Mitnick, wowed the hundreds attending his morning seminar as he performed eye-opening hacks that saw him demonstrate the ease with which someone could plunder information online to impersonate another and go on a hacking spree. His prime method is social engineering, which is a form of hacking that relies on influence, deception and manipulation to convince another party to comply with a request in order to compromise their computer network.

In live examples, Mitnick managed to obtain confidential email data that would have allowed him to penetrate a local bank. He also burrowed his way through Google Mail accounts and LinkedIn, live on stage.

And while his more in-depth investigation was performed using a number of pieces of intricate computing soft and hardware, he was absolutely conclusive in saying that the main point of weakness for any company lies in poor cybersecurity awareness in staff.

He said: “People aren’t being trained about how to defend their workplace from these attacks. If they are, then they’re not listening. These social engineering tricks worked in the 1970s and still work in 2019. People are way too polite.
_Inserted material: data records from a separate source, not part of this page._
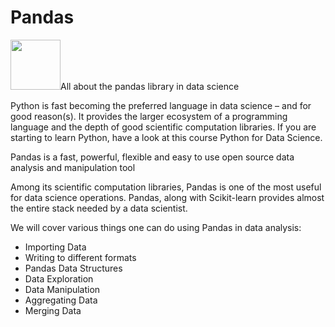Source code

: # Pandas

 <img height="80" src="https://files.cdn.thinkific.com/file_uploads/118220/images/678/084/64c/1__oSOImPmBFeKj8vqE4FCkQ.jpeg">All about the pandas library in data science


Python is fast becoming the preferred language in data science – and for good reason(s). It provides the larger ecosystem of a programming language and the depth of good scientific computation libraries. If you are starting to learn Python, have a look at this course Python for Data Science.


Pandas is a fast, powerful, flexible and easy to use open source data analysis and manipulation tool

Among its scientific computation libraries, Pandas is one of the most useful for data science operations. Pandas, along with Scikit-learn provides almost the entire stack needed by a data scientist.

We will cover various things one can do using Pandas in data analysis:

- Importing Data
- Writing to different formats
- Pandas Data Structures
- Data Exploration
- Data Manipulation
- Aggregating Data
- Merging Data  
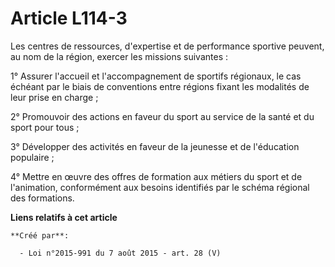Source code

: # Article L114-3

Les centres de ressources, d'expertise et de performance sportive peuvent, au nom de la région, exercer les missions
suivantes : 

1° Assurer l'accueil et l'accompagnement de sportifs régionaux, le cas échéant par le biais de conventions entre régions
fixant les modalités de leur prise en charge ; 

2° Promouvoir des actions en faveur du sport au service de la santé et du sport pour tous ; 

3° Développer des activités en faveur de la jeunesse et de l'éducation populaire ; 

4° Mettre en œuvre des offres de formation aux métiers du sport et de l'animation, conformément aux besoins identifiés par le
schéma régional des formations.

**Liens relatifs à cet article**

	**Créé par**:

	  - Loi n°2015-991 du 7 août 2015 - art. 28 (V)
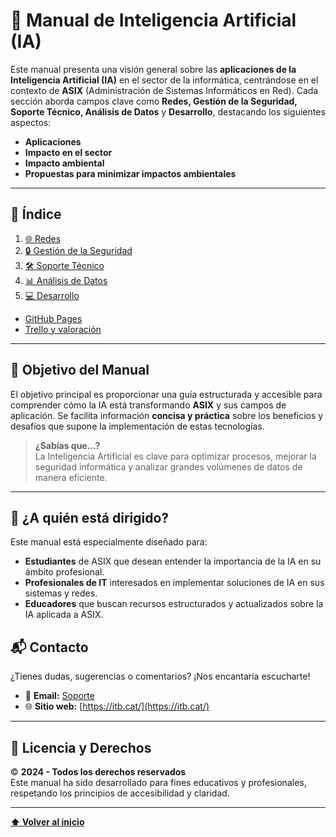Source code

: # 📘 **Manual de Inteligencia Artificial (IA)**

Este manual presenta una visión general sobre las **aplicaciones de la Inteligencia Artificial (IA)** en el sector de la informática, centrándose en el contexto de **ASIX** (Administración de Sistemas Informáticos en Red). Cada sección aborda campos clave como **Redes, Gestión de la Seguridad, Soporte Técnico, Análisis de Datos** y **Desarrollo**, destacando los siguientes aspectos:  

- **Aplicaciones**  
- **Impacto en el sector**  
- **Impacto ambiental**  
- **Propuestas para minimizar impactos ambientales**  

---

## 📑 **Índice**

1. [🌐 Redes](./src/ia_redes/ia_redes.md)  
2. [🔒 Gestión de la Seguridad](./src/ia_gestión/ia_gestión.md)  
3. [🛠️ Soporte Técnico](./src/ia_soporte/ia_soporte.md)  
4. [📊 Análisis de Datos](./src/ia_análisis/ia_análisis.md)  
5. [💻 Desarrollo](./src/ia_desarrollo/ia_desarrollo.md)  

- [GitHub Pages](./src/pages/pages.md)
- [Trello y valoración](./src/valo/valo.md)

---

## 🎯 **Objetivo del Manual**

El objetivo principal es proporcionar una guía estructurada y accesible para comprender cómo la IA está transformando **ASIX** y sus campos de aplicación. Se facilita información **concisa y práctica** sobre los beneficios y desafíos que supone la implementación de estas tecnologías.  

> **¿Sabías que...?**  
> La Inteligencia Artificial es clave para optimizar procesos, mejorar la seguridad informática y analizar grandes volúmenes de datos de manera eficiente.

---

## 🚀 **¿A quién está dirigido?**

Este manual está especialmente diseñado para:  

- **Estudiantes** de ASIX que desean entender la importancia de la IA en su ámbito profesional.  
- **Profesionales de IT** interesados en implementar soluciones de IA en sus sistemas y redes.  
- **Educadores** que buscan recursos estructurados y actualizados sobre la IA aplicada a ASIX.  

## 📬 **Contacto**

¿Tienes dudas, sugerencias o comentarios? ¡Nos encantaría escucharte!  

- 📧 **Email:** [Soporte](mailto:ia.mds@itb.cat)  
- 🌐 **Sitio web:** [https://itb.cat/](https://itb.cat/)

---

## 📝 **Licencia y Derechos**

© **2024 - Todos los derechos reservados**  
Este manual ha sido desarrollado para fines educativos y profesionales, respetando los principios de accesibilidad y claridad.

---

[**⬆️ Volver al inicio**](#-manual-de-inteligencia-artificial-ia)
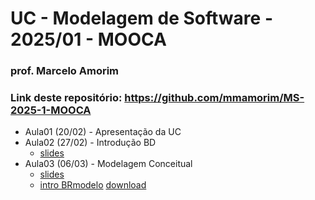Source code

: # UC - Modelagem de Software - 2025/01 - MOOCA

### prof. Marcelo Amorim

### Link deste repositório: https://github.com/mmamorim/MS-2025-1-MOOCA

* Aula01 (20/02) - Apresentação da UC
* Aula02 (27/02) - Introdução BD
  * [slides](./09_intro_bd.pdf)  
* Aula03 (06/03) - Modelagem Conceitual
  * [slides](./Modelagem_conceitual.pdf)
  * [intro BRmodelo](./brmodelo.pdf) [download](http://www.sis4.com/brModelo/download.html)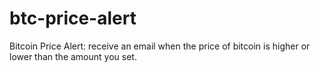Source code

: # btc-price-alert
Bitcoin Price Alert: receive an email when the price of bitcoin is higher or lower than the amount you set.
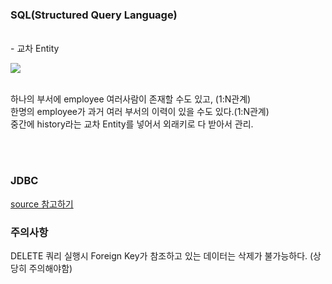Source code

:### SQL(Structured Query Language)

<br>
- 교차 Entity <br>
<p>
  <img src="https://user-images.githubusercontent.com/41675375/70534257-03c13d80-1b9e-11ea-96db-e64c263e0077.png">
</p>

<br> 하나의 부서에 employee 여러사람이 존재할 수도 있고, (1:N관계)
<br>한명의 employee가 과거 여러 부서의 이력이 있을 수도 있다.(1:N관계)
<br>중간에 history라는 교차 Entity를 넣어서 외래키로 다 받아서 관리. 

<br>
<br>

### JDBC

[source 참고하기](https://github.com/hanbinleejoy/Java_Fundamental/tree/master/src/java_20191210/)

### 주의사항

DELETE 쿼리 실행시 Foreign Key가 참조하고 있는 데이터는 삭제가 불가능하다. (상당히 주의해야함)
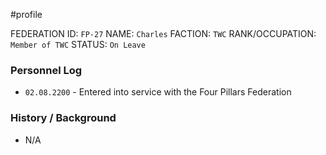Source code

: #profile 

FEDERATION ID: `FP-27`
NAME: `Charles`
FACTION: `TWC`
RANK/OCCUPATION: `Member of TWC`
STATUS: `On Leave`

### Personnel Log
- `02.08.2200` - Entered into service with the Four Pillars Federation

### History / Background
- N/A
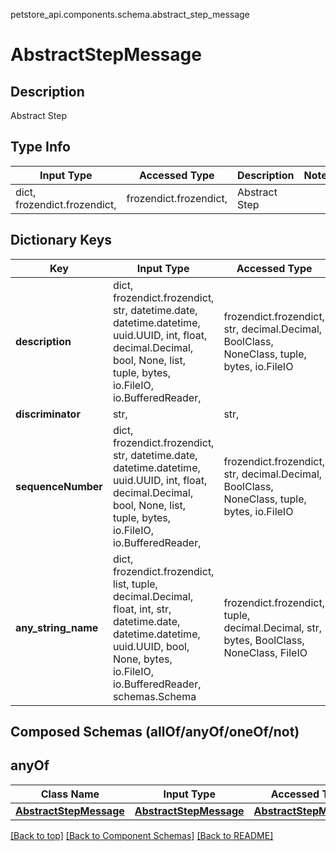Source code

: petstore_api.components.schema.abstract_step_message
# AbstractStepMessage

## Description
Abstract Step

## Type Info
Input Type | Accessed Type | Description | Notes
------------ | ------------- | ------------- | -------------
dict, frozendict.frozendict,  | frozendict.frozendict,  | Abstract Step |

## Dictionary Keys
Key | Input Type | Accessed Type | Description | Notes
------------ | ------------- | ------------- | ------------- | -------------
**description** | dict, frozendict.frozendict, str, datetime.date, datetime.datetime, uuid.UUID, int, float, decimal.Decimal, bool, None, list, tuple, bytes, io.FileIO, io.BufferedReader,  | frozendict.frozendict, str, decimal.Decimal, BoolClass, NoneClass, tuple, bytes, io.FileIO |  |
**discriminator** | str,  | str,  |  |
**sequenceNumber** | dict, frozendict.frozendict, str, datetime.date, datetime.datetime, uuid.UUID, int, float, decimal.Decimal, bool, None, list, tuple, bytes, io.FileIO, io.BufferedReader,  | frozendict.frozendict, str, decimal.Decimal, BoolClass, NoneClass, tuple, bytes, io.FileIO |  |
**any_string_name** | dict, frozendict.frozendict, list, tuple, decimal.Decimal, float, int, str, datetime.date, datetime.datetime, uuid.UUID, bool, None, bytes, io.FileIO, io.BufferedReader, schemas.Schema | frozendict.frozendict, tuple, decimal.Decimal, str, bytes, BoolClass, NoneClass, FileIO | any string name can be used but the value must be the correct type | [optional]

## Composed Schemas (allOf/anyOf/oneOf/not)
## anyOf
Class Name | Input Type | Accessed Type | Description | Notes
------------- | ------------- | ------------- | ------------- | -------------
[**AbstractStepMessage**](#AbstractStepMessage) | [**AbstractStepMessage**](#AbstractStepMessage) | [**AbstractStepMessage**](#AbstractStepMessage) |  |

[[Back to top]](#top) [[Back to Component Schemas]](../../../README.md#Component-Schemas) [[Back to README]](../../../README.md)
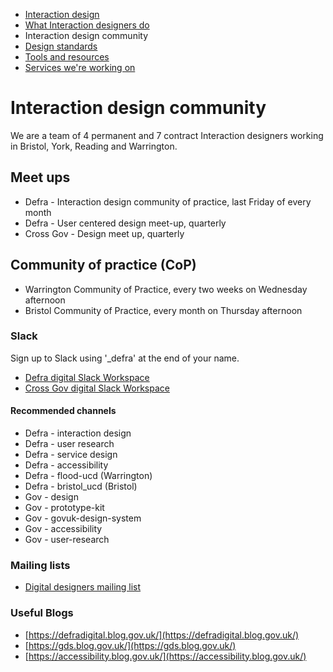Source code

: 
<!-- Nav -->
* [Interaction design](/README.md) 
* [What Interaction designers do](/interaction-design.md)
* Interaction design community
* [Design standards](/standards.md)
* [Tools and resources](/tools-and-resources.md)
* [Services we're working on](/service-teams.md)


# Interaction design community

We are a team of 4 permanent and 7 contract Interaction designers working in Bristol, York, Reading and Warrington.

## Meet ups

* Defra - Interaction design community of practice, last Friday of every month 
* Defra - User centered design meet-up, quarterly 
* Cross Gov - Design meet up, quarterly

## Community of practice (CoP)

*  Warrington Community of Practice, every two weeks on Wednesday afternoon 
*  Bristol Community of Practice, every month on Thursday afternoon

### Slack

Sign up to Slack using '_defra' at the end of your name.

* [Defra digital Slack Workspace](https://defra-digital.slack.com/?redir=%2Fmessages%2Fdesign%2F) 
* [Cross Gov digital Slack Workspace](https://ukgovernmentdigital.slack.com) 

#### Recommended channels

* Defra - interaction design
* Defra - user research
* Defra - service design
* Defra - accessibility
* Defra - flood-ucd (Warrington)
* Defra - bristol_ucd (Bristol)
* Gov - design
* Gov - prototype-kit
* Gov - govuk-design-system
* Gov - accessibility
* Gov - user-research


### Mailing lists

* [Digital designers mailing list](https://groups.google.com/a/digital.cabinet-office.gov.uk/forum/?hl=en-GB#!forum/digital-service-designers) 

### Useful Blogs

* [https://defradigital.blog.gov.uk/](https://defradigital.blog.gov.uk/)
* [https://gds.blog.gov.uk/](https://gds.blog.gov.uk/)
* [https://accessibility.blog.gov.uk/](https://accessibility.blog.gov.uk/)
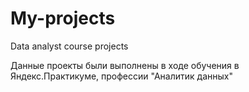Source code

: # My-projects
Data analyst course projects


Данные проекты были выполнены в ходе обучения в Яндекс.Практикуме, профессии "Аналитик данных"

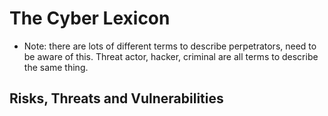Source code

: # The Cyber Lexicon
- Note: there are lots of different terms to describe perpetrators, need to be aware of this. Threat actor, hacker, criminal are all terms to describe the same thing.


## Risks, Threats and Vulnerabilities

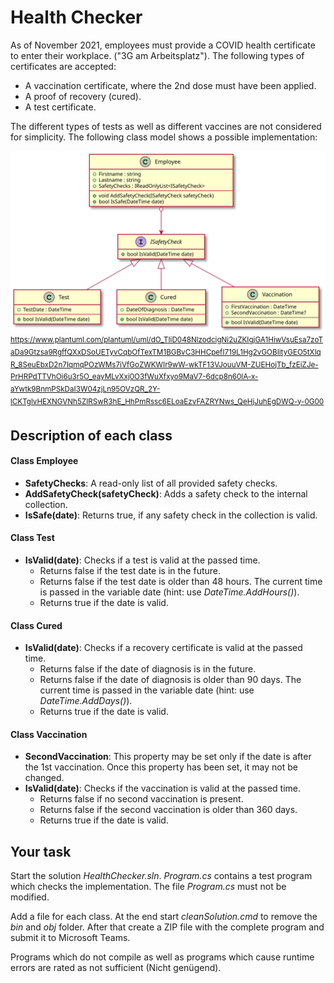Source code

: # Health Checker

As of November 2021, employees must provide a COVID health certificate to enter their workplace.
("3G am Arbeitsplatz"). The following types of certificates are accepted:
- A vaccination certificate, where the 2nd dose must have been applied.
- A proof of recovery (cured).
- A test certificate.

The different types of tests as well as different vaccines are not considered for simplicity. The following class model shows a possible implementation:

![](klassenmodell.svg)
<sup>
https://www.plantuml.com/plantuml/uml/dO_TIiD048NlzodcigNi2uZKIgjGA1HiwVsuEsa7zoTaDa9Gtzsa9RgffQXxDSoUETyvCqbOfTexTM1BGBvC3HHCpefI719L1Hg2vGOBIityGEO5tXIqR_8SeuEbxD2n7IqmqPOzWMs7iVfGoZWKWIr9wW-wkTF13VJouuVM-ZUEHojTb_fzEiZJe-PrHRPdTTVhOi6u3r5O_eayMLvXxj0O3fWuXfxyo9MaV7-6dcp8n60lA-x-aYwtk9BnmPSkDaI3W04zjLn95OVzQR_2Y-lCKTglvHEXNGVNh5ZIRSwR3hE_HhPmRssc6ELoaEzvFAZRYNws_QeHjJuhEgDWQ-y-0G00
</sup>

## Description of each class

#### Class Employee

- **SafetyChecks**: A read-only list of all provided safety checks.
- **AddSafetyCheck(safetyCheck)**: Adds a safety check to the internal collection.
- **IsSafe(date)**: Returns true, if any safety check in the collection is valid.

#### Class Test

- **IsValid(date)**: Checks if a test is valid at the passed time.
  - Returns false if the test date is in the future.
  - Returns false if the test date is older than 48 hours. The current time is 
    passed in the variable date (hint: use *DateTime.AddHours()*).
  - Returns true if the date is valid.

#### Class Cured

- **IsValid(date)**: Checks if a recovery certificate is valid at the passed time.
  - Returns false if the date of diagnosis is in the future.
  - Returns false if the date of diagnosis is older than 90 days. The current time 
    is passed in the variable date (hint: use *DateTime.AddDays()*).
  - Returns true if the date is valid.

#### Class Vaccination

- **SecondVaccination**: This property may be set only if the date is after the 
  1st vaccination. Once this property has been set, it may not be changed.
- **IsValid(date)**: Checks if the vaccination is valid at the passed time.
  - Returns false if no second vaccination is present.
  - Returns false if the second vaccination is older than 360 days.
  - Returns true if the date is valid.


## Your task

Start the solution *HealthChecker.sln*. *Program.cs* contains a test program which 
checks the implementation. The file *Program.cs* must not be modified.

Add a file for each class. At the end start *cleanSolution.cmd* to remove the
*bin* and *obj* folder. After that create a ZIP file with the complete program 
and submit it to Microsoft Teams.

Programs which do not compile as well as programs which cause runtime errors are rated as not sufficient (Nicht genügend).


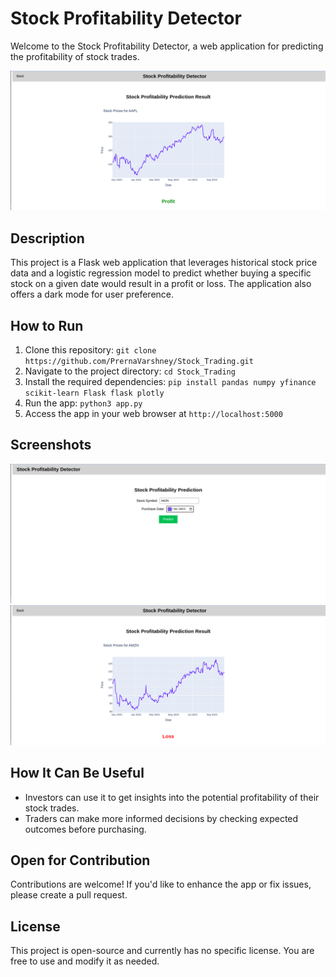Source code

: # Stock Profitability Detector

Welcome to the Stock Profitability Detector, a web application for predicting the profitability of stock trades.

![Demo](/screenshots/demo.png)

## Description
This project is a Flask web application that leverages historical stock price data and a logistic regression model to predict whether buying a specific stock on a given date would result in a profit or loss. The application also offers a dark mode for user preference.

## How to Run
1. Clone this repository: `git clone https://github.com/PrernaVarshney/Stock_Trading.git`
2. Navigate to the project directory: `cd Stock_Trading`
3. Install the required dependencies: `pip install pandas numpy yfinance scikit-learn Flask flask plotly`
4. Run the app: `python3 app.py`
5. Access the app in your web browser at `http://localhost:5000`

## Screenshots
![Home](/screenshots/home.png)
![Result](/screenshots/result.png)

## How It Can Be Useful
- Investors can use it to get insights into the potential profitability of their stock trades.
- Traders can make more informed decisions by checking expected outcomes before purchasing.

## Open for Contribution
Contributions are welcome! If you'd like to enhance the app or fix issues, please create a pull request.

## License
This project is open-source and currently has no specific license. You are free to use and modify it as needed.

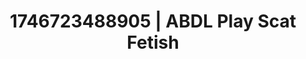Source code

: ---
categories:
- BDSM whisper
- AI-generated
- Soft domination
- Dirty mind games
- ASMR
- Curvy bodies
- Cosplay
- Hands in hair
image: /assets/images/1746723488905.jpg
layout: post
seo:
  description: Featured content with high-quality Scat Fetish, ABDL Play. HD images
    available.
  keywords: Scat Fetish, ABDL Play
  og_image: /assets/images/1746723488905.jpg
  schema_type: VisualArtwork
tags:
- '#1746723488905'
- ABDL Play
- Scat Fetish
title: 1746723488905 | ABDL Play Scat Fetish
---
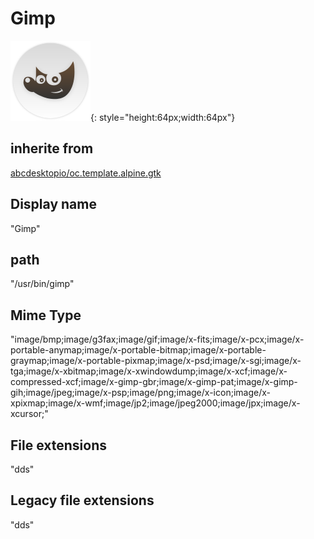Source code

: # Gimp
![circle_gimp.svg](/applications/icons/circle_gimp.svg){: style="height:64px;width:64px"}
## inherite from
[abcdesktopio/oc.template.alpine.gtk](abcdesktopio/oc.template.alpine.gtk.md)
## Display name
"Gimp"
## path
"/usr/bin/gimp"
## Mime Type
"image/bmp;image/g3fax;image/gif;image/x-fits;image/x-pcx;image/x-portable-anymap;image/x-portable-bitmap;image/x-portable-graymap;image/x-portable-pixmap;image/x-psd;image/x-sgi;image/x-tga;image/x-xbitmap;image/x-xwindowdump;image/x-xcf;image/x-compressed-xcf;image/x-gimp-gbr;image/x-gimp-pat;image/x-gimp-gih;image/jpeg;image/x-psp;image/png;image/x-icon;image/x-xpixmap;image/x-wmf;image/jp2;image/jpeg2000;image/jpx;image/x-xcursor;"
## File extensions
"dds"
## Legacy file extensions
"dds"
Kevin Mitnick performing live hacks

“When teaching staff about security, have something relevant, entertaining and informative – not a boring book that they won’t read. You need to educate train and inoculate your users. The hacker is always going to go after the weakest link, and social engineering is the easiest way in and easiest attack your enemies will use today.”

Hired by companies to test their security systems, Mitnick claims a 100 per cent success rate for himself. From two factor authentication, professional networks to webmail and simple phishing exercises, he highlighted how it is so easy today to gain access to systems.

Hacking live on stage at GISEC, he highlighted how within only an hour he had access to HR data including names, social security numbers and how long an employee worked at a certain company.

He explained how, as a first step, social engineering hackers conduct an “information reconnaissance.” They do their research online to find information which will aid a social engineering attack. A platform like LinkedIn can be used to identify people, their backgrounds, name, titles, and discover leads to their email addresses.

Mitnick also demonstrated how a simple USB cable can be weaponised to access a user’s computer system. Using WiFi or Bluetooth, attackers can access a victim’s computer and data. The keylogger can be used to get credentials, access file system, access the audio, webcam, and much more. Today, any device which can be plugged into a computer can be weaponised to give hackers access, warned Mitnick.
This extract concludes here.